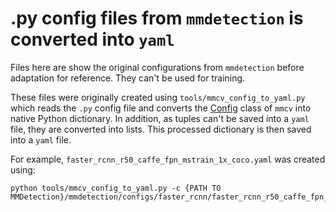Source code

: # .py config files from `mmdetection` is converted into `yaml`

Files here are show the original configurations from `mmdetection` before adaptation for reference. They can't be used for training.

These files were originally created using `tools/mmcv_config_to_yaml.py` which reads the `.py` config file and converts the [Config](https://mmcv.readthedocs.io/en/latest/understand_mmcv/config.html) class of `mmcv` into native Python dictionary. In addition, as tuples can't be saved into a `yaml` file, they are converted into lists. This processed dictionary is then saved into a `yaml` file.

For example, `faster_rcnn_r50_caffe_fpn_mstrain_1x_coco.yaml` was created using:
```shell
python tools/mmcv_config_to_yaml.py -c {PATH TO MMDetection}/mmdetection/configs/faster_rcnn/faster_rcnn_r50_caffe_fpn_mstrain_1x_coco.py 
```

★ ★ ★ ★

▶ **Problem details**
From the first line of the entries down to the line with "Files here are", print each line exactly; omit any picture.

▶ **Result of this task**
Source code

: # .py config files from `mmdetection` is converted into `yaml`

Files here are show the original configurations from `mmdetection` before adaptation for reference. They can't be used for training.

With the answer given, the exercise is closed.